LONDON – Wird die nächste Rezession schlimmer ausfallen, als Sie glauben? Könnte aus dem nächsten  Konjunkturabschwung angesichts des geringen Spielraums der Zentralbanken für weitere Zinssenkungen ein Crash werden? Theoretisch kann diese Lücke mit Hilfe der Fiskalpolitik geschlossen werden. In den letzten zehn Jahren war bei vielen Ökonomen und politischen Entscheidungsträgern ein zunehmend missionarischer Eifer in Richtung Fiskalpolitik zu beobachten und es ist tatsächlich wahrscheinlich, dass man es während des nächsten Abschwungs weithin mit fiskalischer Feinsteuerung probieren wird. Liegen sie damit richtig? 

Ich habe da meine Zweifel. Die Fiskalpolitik ist viel zu stark politisiert, um moderne, unabhängige und technokratische Zentralbanken ersetzen zu können, die bisher weitgehend die Führerschaft bei der kurzfristigen Stabilisierung übernommen haben. Die Fiskalpolitik spielt eine führende Rolle bei grundlegenden, aber höchst strittigen Themen  – im Zusammenhang mit Wachstum, langfristiger Stabilität und Allokation – die, zumindest in entwickelten Volkswirtschaften, demokratisch entschieden werden müssen. Dennoch vermitteln einem akademische Darstellungen der Fiskalpolitik als objektives technokratisches Instrument oft den Eindruck, als würden wir in einer Folge der amerikanischen Fernsehserie The West Wing leben.

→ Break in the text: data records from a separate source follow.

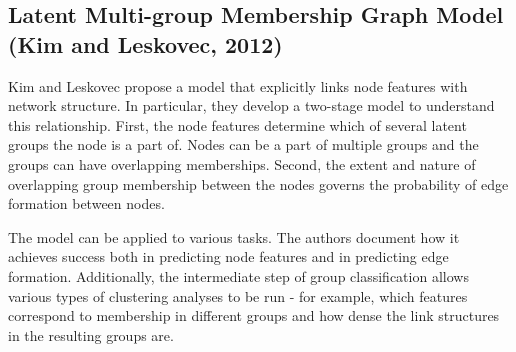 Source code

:\subsection{Latent Multi-group Membership Graph Model (Kim and Leskovec, 2012)}

Kim and Leskovec propose a model that explicitly links node features with
network structure. In particular, they develop a two-stage model to understand
this relationship. First, the node features determine which of several latent
groups the node is a part of. Nodes can be a part of multiple groups and the
groups can have overlapping memberships. Second, the extent and nature of
overlapping group membership between the nodes governs the probability of edge
formation between nodes.

The model can be applied to various tasks. The authors document how it achieves
success both in predicting node features and in predicting edge formation.
Additionally, the intermediate step of group classification allows various types
of clustering analyses to be run - for example, which features correspond to
membership in different groups and how dense the link structures in the
resulting groups are.
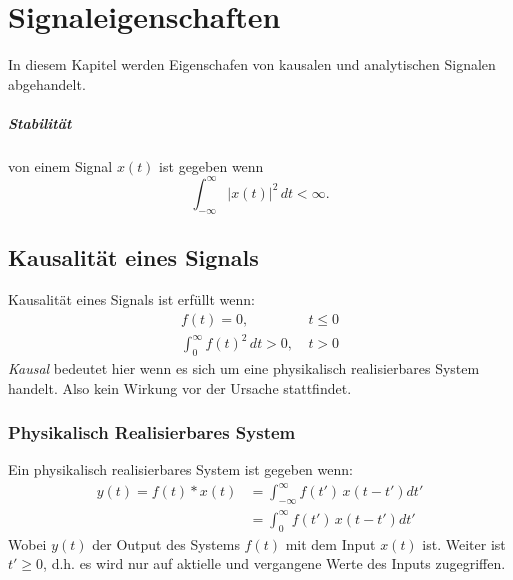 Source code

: \chapter{Signaleigenschaften}

In diesem Kapitel werden Eigenschafen von kausalen und analytischen Signalen abgehandelt.\\

\paragraph{Stabilität} von einem Signal $x(t)$ ist gegeben wenn
\begin{equation}
\int_{-\infty}^\infty |x(t)|^2\,dt < \infty.
\end{equation}

\section{Kausalität eines Signals}
Kausalität eines Signals ist erfüllt wenn:
\[
\begin{split}
f(t) = 0 ,&\:t \leq 0\\
\int_0^\infty f(t)^2\,dt > 0,&\:t > 0
\end{split}
\]
\textit{Kausal} bedeutet hier wenn es sich um eine physikalisch realisierbares System handelt. Also kein Wirkung vor der Ursache stattfindet.

\subsection{Physikalisch Realisierbares System}
Ein physikalisch realisierbares System ist gegeben wenn:
\begin{equation}
\begin{split}
y(t) = f(t) * x(t) & = \int_{-\infty}^\infty f(t')\, x(t-t') dt'\\
& =\int_0^\infty f(t')\, x(t-t') dt'
\end{split}
\end{equation}
Wobei $y(t)$ der Output des Systems $f(t)$ mit dem Input $x(t)$ ist. Weiter ist $t' \geq 0$, d.h. es wird nur auf aktielle und vergangene Werte des Inputs zugegriffen.



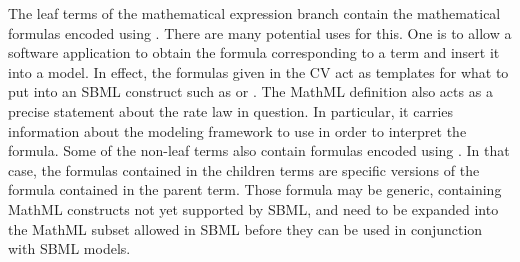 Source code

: \begin{blockChanged}
The leaf terms of the mathematical expression branch contain the mathematical formulas encoded using \mathmltwo.  There are many potential uses
for this.  One is to allow a software application to obtain the
formula corresponding to a term and insert it into a model.  In effect, the formulas given
in the CV act as templates for what to put into an SBML construct such as
\KineticLaw or \Rule.  The MathML definition also acts as a
precise statement about the rate law in question. In particular, it carries information about the modeling framework to use in order to interpret the formula.  Some of the
non-leaf terms also contain formulas encoded using \mathmltwo. In that case, the formulas contained in the children terms are specific versions of the formula contained in the parent term. 
Those formula may be generic, containing MathML constructs
not yet supported by SBML, and need to be expanded into
the MathML subset allowed in SBML before they can be
used in conjunction with SBML models.
\end{blockChanged}

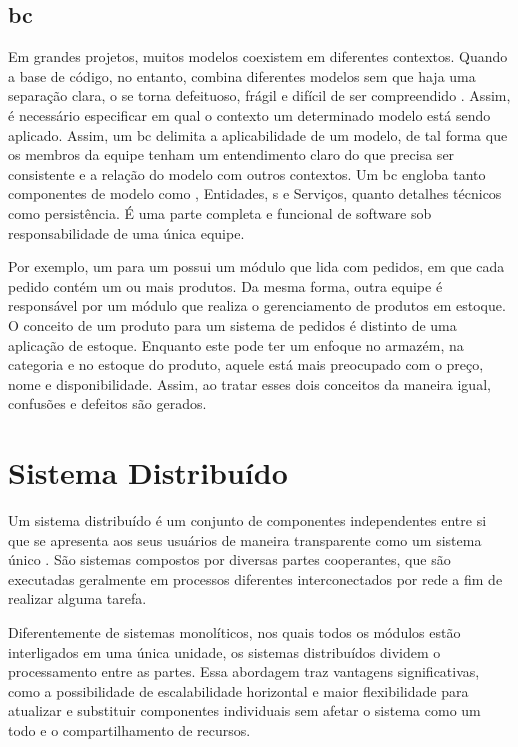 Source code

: \subsection{\acrfull{bc}}
\label{section:bounded_context}
Em grandes projetos, muitos modelos coexistem em diferentes contextos. Quando a base de código, no entanto, combina diferentes modelos sem que haja uma separação clara, o  se torna defeituoso, frágil e difícil de ser compreendido \cite{evans2004ddd}. Assim, é necessário especificar em qual o contexto um determinado modelo está sendo aplicado.  Assim, um \acrshort{bc} delimita a aplicabilidade de um modelo, de tal forma que os membros da equipe tenham um entendimento claro do que precisa ser consistente e a relação do modelo com outros contextos. Um \acrshort{bc} engloba tanto componentes de modelo como , Entidades, s e Serviços, quanto detalhes técnicos como persistência. É uma parte completa e funcional de software sob responsabilidade de uma única equipe.

Por exemplo, um  para um  possui um módulo que lida com pedidos, em que cada pedido contém um ou mais produtos. Da mesma forma, outra equipe é responsável por um módulo que realiza o gerenciamento de produtos em estoque. O conceito de um produto para um sistema de pedidos é distinto de uma aplicação de estoque. Enquanto este pode ter um enfoque no armazém, na categoria e no estoque do produto, aquele está mais preocupado com o preço, nome e disponibilidade. Assim, ao tratar esses dois conceitos da maneira igual, confusões e defeitos são gerados.


\section{Sistema Distribuído} 
\label{section:sistemas_distribuidos}

Um sistema distribuído é um conjunto de componentes independentes entre si que se apresenta aos seus usuários de maneira transparente como um sistema único \cite{tanenbaum2010sistemas}. São sistemas compostos por diversas partes cooperantes, que são executadas geralmente em processos diferentes interconectados por rede a fim de realizar alguma tarefa. 

Diferentemente de sistemas monolíticos, nos quais todos os módulos estão interligados em uma única unidade, os sistemas distribuídos dividem o processamento entre as partes. Essa abordagem traz vantagens significativas, como a possibilidade de escalabilidade horizontal e maior flexibilidade para atualizar e substituir componentes individuais sem afetar o sistema como um todo e o compartilhamento de recursos.

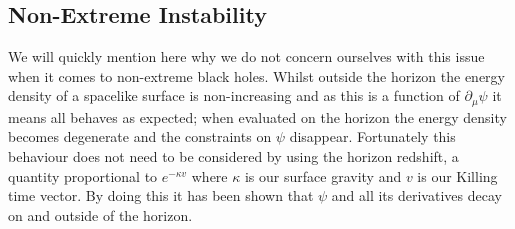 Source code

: \documentclass[12pt]{article}
\numberwithin{equation}{section}
\numberwithin{figure}{section}
\begin{document}
\subsection{Non-Extreme Instability} %
\label{sub:non_extreme_instability}
We will quickly mention here why we do not concern ourselves with this issue when it comes to non-extreme black holes. Whilst outside the horizon the energy density of a spacelike surface is non-increasing and as this is a function of $\partial_{\mu}\psi$ it means all behaves as expected; when evaluated on the horizon the energy density becomes degenerate and the constraints on $\psi$ disappear. Fortunately this behaviour does not need to be considered by using the horizon redshift, a quantity proportional to $e^{-\kappa v}$ where $\kappa$ is our surface gravity and $v$ is our Killing time vector. By doing this it has been shown that $\psi$ and all its derivatives decay on and outside of the horizon.
\end{document}
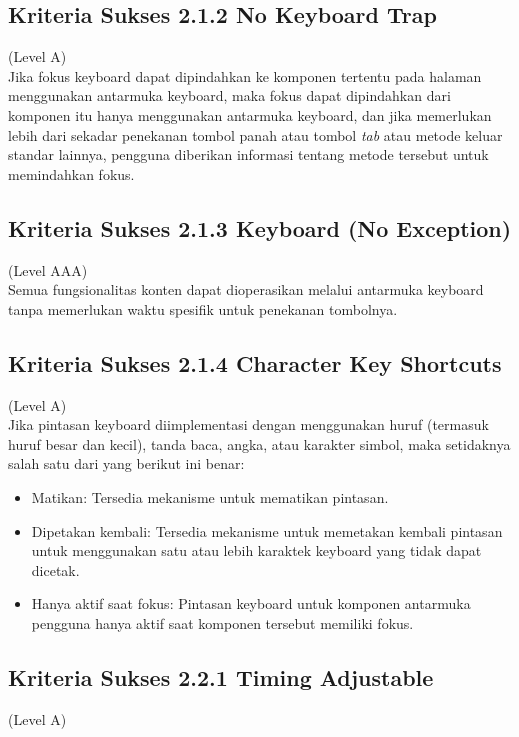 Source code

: \subsection{Kriteria Sukses 2.1.2 No Keyboard Trap}
\label{subsec:kriteria_2.1.2}
(Level A) \\

Jika fokus keyboard dapat dipindahkan ke komponen tertentu pada halaman menggunakan antarmuka keyboard, maka fokus dapat dipindahkan dari komponen itu hanya menggunakan antarmuka keyboard, dan jika memerlukan lebih dari sekadar penekanan tombol panah atau tombol \textit{tab} atau metode keluar standar lainnya, pengguna diberikan informasi tentang metode tersebut untuk memindahkan fokus.

\subsection{Kriteria Sukses 2.1.3 Keyboard (No Exception)}
\label{subsec:kriteria_2.1.3}
(Level AAA) \\

Semua fungsionalitas konten dapat dioperasikan melalui antarmuka keyboard tanpa memerlukan waktu spesifik untuk penekanan tombolnya.

\subsection{Kriteria Sukses 2.1.4 Character Key Shortcuts}
\label{subsec:kriteria_2.1.4}
(Level A) \\

Jika pintasan keyboard diimplementasi dengan menggunakan huruf (termasuk huruf besar dan kecil), tanda baca, angka, atau karakter simbol, maka setidaknya salah satu dari yang berikut ini benar:

\begin{itemize}
	\item Matikan: Tersedia mekanisme untuk mematikan pintasan.
	\item Dipetakan kembali: Tersedia mekanisme untuk memetakan kembali pintasan untuk menggunakan satu atau lebih karaktek keyboard yang tidak dapat dicetak.
	\item Hanya aktif saat fokus: Pintasan keyboard untuk komponen antarmuka pengguna hanya aktif saat komponen tersebut memiliki fokus.
\end{itemize}

\subsection{Kriteria Sukses 2.2.1 Timing Adjustable}
\label{subsec:kriteria_2.2.1}
(Level A) \\

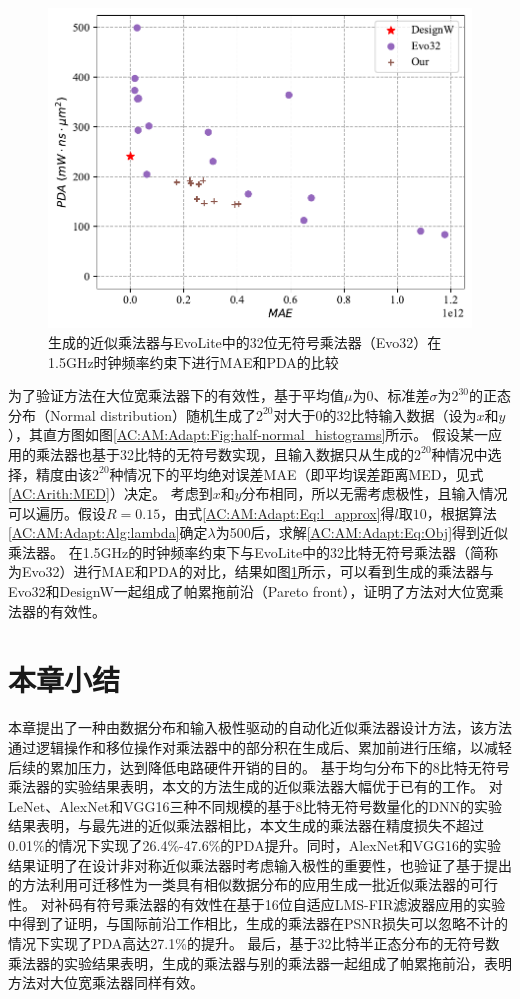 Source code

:\begin{figure}[!h]
    \centering
    \includegraphics[width=0.8\linewidth]{figs/AC-AM-Adapt-half-normal_32x32_PDA_MAE.pdf}
    \caption{生成的近似乘法器与EvoLite中的32位无符号乘法器（Evo32）在1.5GHz时钟频率约束下进行MAE和PDA的比较}
    \label{AC:AM:Adapt:Fig:half-norm_32x32_PDA_MAE}
\end{figure}

为了验证方法在大位宽乘法器下的有效性，基于平均值$\mu$为0、标准差$\sigma$为$2^{30}$的正态分布（Normal distribution）随机生成了$2^{20}$对大于0的32比特输入数据（设为$x$和$y$），其直方图如图\ref{AC:AM:Adapt:Fig:half-normal_histograms}所示。
假设某一应用的乘法器也基于32比特的无符号数实现，且输入数据只从生成的$2^{20}$种情况中选择，精度由该$2^{20}$种情况下的平均绝对误差MAE（即平均误差距离MED，见式\eqref{AC:Arith:MED}）决定。
考虑到$x$和$y$分布相同，所以无需考虑极性，且输入情况可以遍历。假设$R=0.15$，由式\eqref{AC:AM:Adapt:Eq:l_approx}得$l$取$10$，根据算法\ref{AC:AM:Adapt:Alg:lambda}确定$\lambda$为500后，求解\eqref{AC:AM:Adapt:Eq:Obj}得到近似乘法器。
在1.5GHz的时钟频率约束下与EvoLite\cite{AC:AM:CGP_EvoLite}中的32比特无符号乘法器（简称为Evo32）进行MAE和PDA的对比，结果如图\ref{AC:AM:Adapt:Fig:half-norm_32x32_PDA_MAE}所示，可以看到生成的乘法器与Evo32和DesignW一起组成了帕累拖前沿（Pareto front），证明了方法对大位宽乘法器的有效性。

\section{本章小结}


本章提出了一种由数据分布和输入极性驱动的自动化近似乘法器设计方法，该方法通过逻辑操作和移位操作对乘法器中的部分积在生成后、累加前进行压缩，以减轻后续的累加压力，达到降低电路硬件开销的目的。
基于均匀分布下的8比特无符号乘法器的实验结果表明，本文的方法生成的近似乘法器大幅优于已有的工作。
对LeNet、AlexNet和VGG16三种不同规模的基于8比特无符号数量化的DNN的实验结果表明，与最先进的近似乘法器相比，本文生成的乘法器在精度损失不超过0.01\%的情况下实现了26.4\%-47.6\%的PDA提升。同时，AlexNet和VGG16的实验结果证明了在设计非对称近似乘法器时考虑输入极性的重要性，也验证了基于提出的方法利用可迁移性为一类具有相似数据分布的应用生成一批近似乘法器的可行性。
对补码有符号乘法器的有效性在基于16位自适应LMS-FIR滤波器应用的实验中得到了证明，与国际前沿工作相比，生成的乘法器在PSNR损失可以忽略不计的情况下实现了PDA高达27.1\%的提升。
最后，基于32比特半正态分布的无符号数乘法器的实验结果表明，生成的乘法器与别的乘法器一起组成了帕累拖前沿，表明方法对大位宽乘法器同样有效。
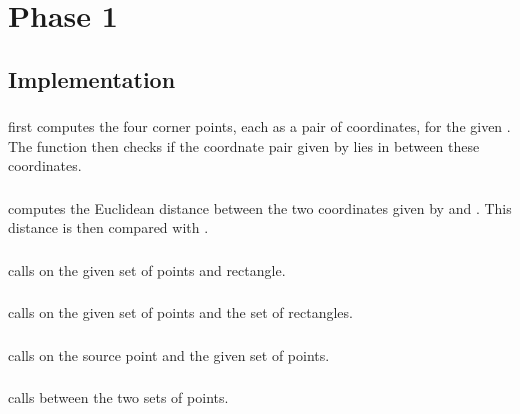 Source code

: \newpage

\section{Phase 1} \label{Phase 1}

\subsection{Implementation}

\subsubsection{}
 first computes the four corner points, each as a pair of coordinates, for the given . The function then checks if the coordnate pair given by  lies in between these coordinates.

\subsubsection{}
 computes the Euclidean distance between the two coordinates given by  and . This distance is then compared with .

\subsubsection{}
 calls  on the given set of points and rectangle.

\subsubsection{}
 calls  on the given set of points and the set of rectangles.

\subsubsection{}
 calls  on the source point and the given set of points.

\subsubsection{}
 calls  between the two sets of points.

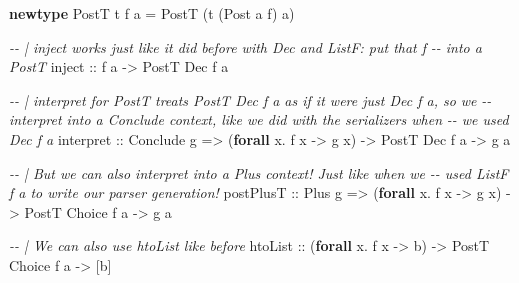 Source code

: \documentclass[]{article}
\newenvironment{Shaded}{}{}
\newcommand{\CommentTok}[1]{\textcolor[rgb]{0.38,0.63,0.69}{\textit{#1}}}
\newcommand{\DataTypeTok}[1]{\textcolor[rgb]{0.56,0.13,0.00}{#1}}
\newcommand{\KeywordTok}[1]{\textcolor[rgb]{0.00,0.44,0.13}{\textbf{#1}}}
\newcommand{\NormalTok}[1]{#1}
\newcommand{\OperatorTok}[1]{\textcolor[rgb]{0.40,0.40,0.40}{#1}}
\newcommand{\OtherTok}[1]{\textcolor[rgb]{0.00,0.44,0.13}{#1}}
\begin{document}
\begin{Shaded}
\begin{Highlighting}[]
\KeywordTok{newtype} \DataTypeTok{PostT}\NormalTok{ t f a }\OtherTok{=} \DataTypeTok{PostT}\NormalTok{ (t (}\DataTypeTok{Post}\NormalTok{ a f) a)}

\CommentTok{{-}{-} | \textasciigrave{}inject\textasciigrave{} works just like it did before with \textasciigrave{}Dec\textasciigrave{} and \textasciigrave{}ListF\textasciigrave{}: put that \textasciigrave{}f\textasciigrave{}}
\CommentTok{{-}{-} into a \textasciigrave{}PostT\textasciigrave{}}
\OtherTok{inject ::}\NormalTok{ f a }\OtherTok{{-}\textgreater{}} \DataTypeTok{PostT} \DataTypeTok{Dec}\NormalTok{ f a}

\CommentTok{{-}{-} | interpret for PostT treats \textasciigrave{}PostT Dec f a\textasciigrave{} as if it were just \textasciigrave{}Dec f a\textasciigrave{}, so we}
\CommentTok{{-}{-} interpret into a \textasciigrave{}Conclude\textasciigrave{} context, like we did with the serializers when}
\CommentTok{{-}{-} we used \textasciigrave{}Dec f a\textasciigrave{}}
\NormalTok{interpret}
\OtherTok{    ::} \DataTypeTok{Conclude}\NormalTok{ g}
    \OtherTok{=\textgreater{}}\NormalTok{ (}\KeywordTok{forall}\NormalTok{ x}\OperatorTok{.}\NormalTok{ f x }\OtherTok{{-}\textgreater{}}\NormalTok{ g x)}
    \OtherTok{{-}\textgreater{}} \DataTypeTok{PostT} \DataTypeTok{Dec}\NormalTok{ f a}
    \OtherTok{{-}\textgreater{}}\NormalTok{ g a}

\CommentTok{{-}{-} | But we can also interpret into a \textasciigrave{}Plus\textasciigrave{} context!  Just like when we}
\CommentTok{{-}{-} used \textasciigrave{}ListF f a\textasciigrave{} to write our parser generation!}
\NormalTok{postPlusT}
\OtherTok{    ::} \DataTypeTok{Plus}\NormalTok{ g}
    \OtherTok{=\textgreater{}}\NormalTok{ (}\KeywordTok{forall}\NormalTok{ x}\OperatorTok{.}\NormalTok{ f x }\OtherTok{{-}\textgreater{}}\NormalTok{ g x)}
    \OtherTok{{-}\textgreater{}} \DataTypeTok{PostT} \DataTypeTok{Choice}\NormalTok{ f a}
    \OtherTok{{-}\textgreater{}}\NormalTok{ g a}

\CommentTok{{-}{-} | We can also use htoList like before}
\NormalTok{htoList}
\OtherTok{    ::}\NormalTok{ (}\KeywordTok{forall}\NormalTok{ x}\OperatorTok{.}\NormalTok{ f x }\OtherTok{{-}\textgreater{}}\NormalTok{ b)}
    \OtherTok{{-}\textgreater{}} \DataTypeTok{PostT} \DataTypeTok{Choice}\NormalTok{ f a}
    \OtherTok{{-}\textgreater{}}\NormalTok{ [b]}
\end{Highlighting}
\end{Shaded}
\end{document}
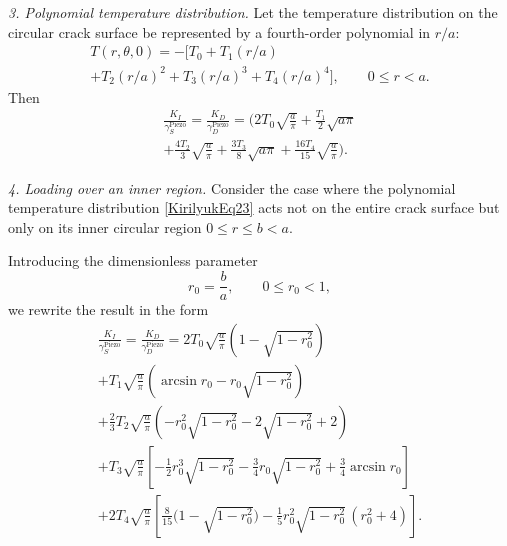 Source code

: \medskip
\emph{3. Polynomial temperature distribution.} Let the temperature distribution on the circular crack surface be represented by a fourth-order polynomial in $r/a$:
\begin{multline}
	T(r,\theta,0)
	=
	-\big[
	T_0 + T_1(r/a) 
	\\
	+ T_2(r/a)^2 + T_3(r/a)^3 + T_4(r/a)^4
	\big],
	\qquad 0 \le r < a .
	\label{KirilyukEq23}
\end{multline}
Then
\begin{multline}
	\frac{K_I}{\gamma_S^{\text{Piezo}}}
	=
	\frac{K_D}{\gamma_D^{\text{Piezo}}}
	=
	\bigg(
	2T_0\sqrt{\frac{a}{\pi}}
	+\frac{T_1}{2}\sqrt{a\pi}
	\\
	+\frac{4T_2}{3}\sqrt{\frac{a}{\pi}}
	+\frac{3T_3}{8}\sqrt{a\pi}
	+\frac{16T_4}{15}\sqrt{\frac{a}{\pi}}
	\bigg).
	\label{KirilyukEq24}
\end{multline}

\medskip
\emph{4. Loading over an inner region.} Consider the case where the polynomial temperature distribution
\eqref{KirilyukEq23} acts not on the entire crack surface but only on its inner circular region
$0 \le r \le b < a$.

Introducing the dimensionless parameter
\[
r_0=\frac{b}{a}, \qquad 0\le r_0  <1,
\]
we rewrite the result in the form
\begin{multline}
	\frac{K_I}{\gamma_S^{\text{Piezo}}}
	=
	\frac{K_D}{\gamma_D^{\text{Piezo}}}
	=
	2T_0\sqrt{\frac{a}{\pi}}
	\left(1-\sqrt{1- r_0^2}\right)
	\\
	+T_1\sqrt{\frac{a}{\pi}}
	\left(
	\arcsin r_0
	- r_0\sqrt{1- r_0^2}
	\right)
	\\
	+\frac{2}{3}T_2\sqrt{\frac{a}{\pi}}
	\left(
	- r_0^2\sqrt{1- r_0^2}
	-2\sqrt{1- r_0^2}
	+2
	\right)
	\\
	+T_3\sqrt{\frac{a}{\pi}}
	\left[
	-\frac12  r_0^3\sqrt{1- r_0^2}
	-\frac34  r_0\sqrt{1- r_0^2}
	+\frac34 \arcsin r_0
	\right]
	\\
	+2T_4\sqrt{\frac{a}{\pi}}
	\left[
	\frac{8}{15}\bigl(1-\sqrt{1- r_0^2}\bigr)
	-\frac15  r_0^2\sqrt{1- r_0^2}\,( r_0^2+4)
	\right].
	\label{KirilyukEq25}
\end{multline}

In dieser von der Kritik hoch gelobten Serie ist der fiktive demokratische US-Präsident Jed Bartlet ausgebildeter Ökonom. Er ist ein guter und moralischer Mensch, der von ähnlich wohlmeinenden und brillanten Mitarbeitern unterstützt wird. Bartlet verfügt über die Gabe, durchdachte Ratschläge von Experten gegeneinander abzuwägen, um nuancierte wirtschaftspolitische Entscheidungen zu treffen, die ein Gleichgewicht zwischen Effizienz, Fairness und politischer Realität herstellen. Freilich stößt er bei der Verabschiedung seiner Gesetze häufig auf Widerstand, aber Bartlet und seine Mitarbeiter setzen sich im Allgemeinen durch. Es schadet auch nicht, dass die rechten Ideologen, die sich Bartlet widersetzen, nicht nur schlechte Menschen, sondern auch intellektuelle Leichtgewichte sind.